Марья сдержала волнение, негромко сказала:
– Дай господи, рожу ребенка – уйду от тебя, Егор. Знай.
Егор спокойно выслушал, долго сидел неподвижно. Потом положил голову на руки, тихо, без угрозы, сказал:
– Далеко не уйдешь.
– 39 -
Федя скоро поправился. Ходил уже на работу и, когда его очень просили, поднимал подол рубахи и гордо показывал мелкие шрамистые рытвинки – следы дроби.
– Две там сидят. Не могли достать.
Поправиться-то он поправился, но… что-то случилось с Федей. Он загрустил. Всегда был на удивление спокойный, с хорошим, ровным настроением, а тут… Просто непонятно. После работы уходил Федя на Баклань и стоял на берегу столбом – смотрел на воду, подкрашенную свежей краской зари, на дальние острова, задернутые белой кисеей тумана, на синее, по-вечернему тусклое небо. Подолгу стоял так.
Стремится с шипением бешеная река. Здесь она вырывается из теснины каменистых берегов, заворачивает влево и несется дальше, капризно выгнув серебристую могучую спину.
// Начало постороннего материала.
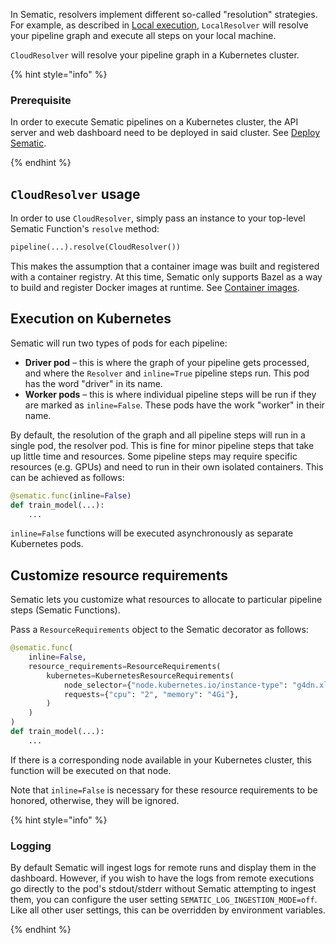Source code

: In Sematic, resolvers implement different so-called "resolution" strategies. For
example, as described in [Local execution](./local-execution.md),
`LocalResolver` will resolve your pipeline graph and execute all steps on your local machine.

`CloudResolver` will resolve your pipeline graph in a Kubernetes cluster.

{% hint style="info" %}

### Prerequisite

In order to execute Sematic pipelines on a Kubernetes cluster, the API server
and web dashboard need to be deployed in said cluster. See [Deploy
Sematic](./deploy.md).

{% endhint %}

## `CloudResolver` usage

In order to use `CloudResolver`, simply pass an instance to your top-level
Sematic Function's `resolve` method:

```python
pipeline(...).resolve(CloudResolver())
```

This makes the assumption that a container image was built and registered with a
container registry. At this time, Sematic only supports Bazel as a way to build
and register Docker images at runtime. See [Container
images](./container-images.md).

## Execution on Kubernetes

Sematic will run two types of pods for each pipeline:

* **Driver pod** – this is where the graph of your pipeline gets processed,
  and where the `Resolver` and `inline=True` pipeline steps run. This pod
  has the word "driver" in its name.
* **Worker pods** – this is where individual pipeline steps will be run if they
  are marked as `inline=False`. These pods have the work "worker" in their name.

By default, the resolution of the graph and all pipeline steps will run in a
single pod, the resolver pod. This is fine for minor pipeline steps that take up
little time and resources. Some pipeline steps may require specific resources
(e.g. GPUs) and need to run in their own isolated containers. This can be
achieved as follows:

```python
@sematic.func(inline=False)
def train_model(...):
    ...
```

`inline=False` functions will be executed asynchronously as separate Kubernetes pods.

## Customize resource requirements

Sematic lets you customize what resources to allocate to particular pipeline
steps (Sematic Functions).

Pass a `ResourceRequirements` object to the Sematic decorator as follows:

```python
@sematic.func(
    inline=False,
    resource_requirements=ResourceRequirements(
        kubernetes=KubernetesResourceRequirements(
            node_selector={"node.kubernetes.io/instance-type": "g4dn.xlarge"},
            requests={"cpu": "2", "memory": "4Gi"},
        )
    )
)
def train_model(...):
    ...
```

If there is a corresponding node available in your Kubernetes cluster, this
function will be executed on that node.

Note that `inline=False` is necessary for these resource requirements to be
honored, otherwise, they will be ignored.

{% hint style="info" %}

### Logging

By default Sematic will ingest logs for remote runs and display them
in the dashboard. However, if you wish to have the logs from remote
executions go directly to the pod's stdout/stderr without Sematic
attempting to ingest them, you can configure the user setting
`SEMATIC_LOG_INGESTION_MODE=off`. Like all other user settings, this
can be overridden by environment variables.

{% endhint %}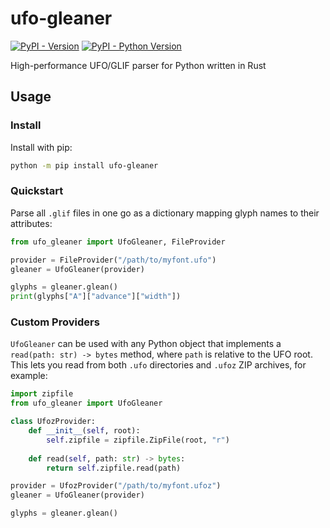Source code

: # ufo-gleaner

[![PyPI - Version](https://img.shields.io/pypi/v/ufo-gleaner?logo=pypi&logoColor=white&style=for-the-badge)](https://pypi.org/project/ufo-gleaner/)
[![PyPI - Python Version](https://img.shields.io/pypi/pyversions/ufo-gleaner?logo=python&logoColor=white&style=for-the-badge)](https://www.python.org)



High-performance UFO/GLIF parser for Python written in Rust

## Usage

### Install

Install with pip:

```bash
python -m pip install ufo-gleaner
```

### Quickstart

Parse all `.glif` files in one go as a dictionary mapping glyph names to their attributes:

```python
from ufo_gleaner import UfoGleaner, FileProvider

provider = FileProvider("/path/to/myfont.ufo")
gleaner = UfoGleaner(provider)

glyphs = gleaner.glean()
print(glyphs["A"]["advance"]["width"])
```

### Custom Providers

`UfoGleaner` can be used with any Python object that implements a `read(path: str) -> bytes` method,
where `path` is relative to the UFO root. This lets you read from both `.ufo` directories and `.ufoz` 
ZIP archives, for example:

```python
import zipfile
from ufo_gleaner import UfoGleaner

class UfozProvider:
    def __init__(self, root):
        self.zipfile = zipfile.ZipFile(root, "r")
    
    def read(self, path: str) -> bytes:
        return self.zipfile.read(path)

provider = UfozProvider("/path/to/myfont.ufoz")
gleaner = UfoGleaner(provider)

glyphs = gleaner.glean()
```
Хавронья женским чутьем угадала, что происходит с Федей.
Однажды вечером он сидел задумчивый у окна. На дворе было ненастно. В окна горстями сыпал окладной, спорый дождь.
Хавронья вернулась от соседки. Долго, как курица, отряхивалась у порога, посматривала на Федю.
Тот не хотел замечать ее.
Хавронья разделась, села к столу, напротив мужа. Долго молчала. Потом вдруг спросила:
– Ты что, влюбился, что ли?
– А твое какое дело? – ответил Федя, продолжая смотреть в окно.
Хавронья схватилась за бока и захохотала. Да так фальшиво, что Федя с изумлением посмотрел на нее.
– Ой, матушка царица небесная! Уморит он меня совсем! О чем ты только думаешь своей корчагой?
Федя не счел нужным вступать в разговор.
– Как ты можешь понимать, что такое любовь? – не унималась Хавронья.
– Зато ты шибко умная. Неохота мне с тобой разговаривать, – отрезал Федя, не стерпел.
Хавронья опять притворно засмеялась.
– Да ведь ты же… как тебе сказать?… Ты же лесина необтесанная! А туда же – про любовь думаешь. Ведь я же на тебя и так без смеха не могу глядеть, а ты взял да еще влюбился. Ну не дурак ли?!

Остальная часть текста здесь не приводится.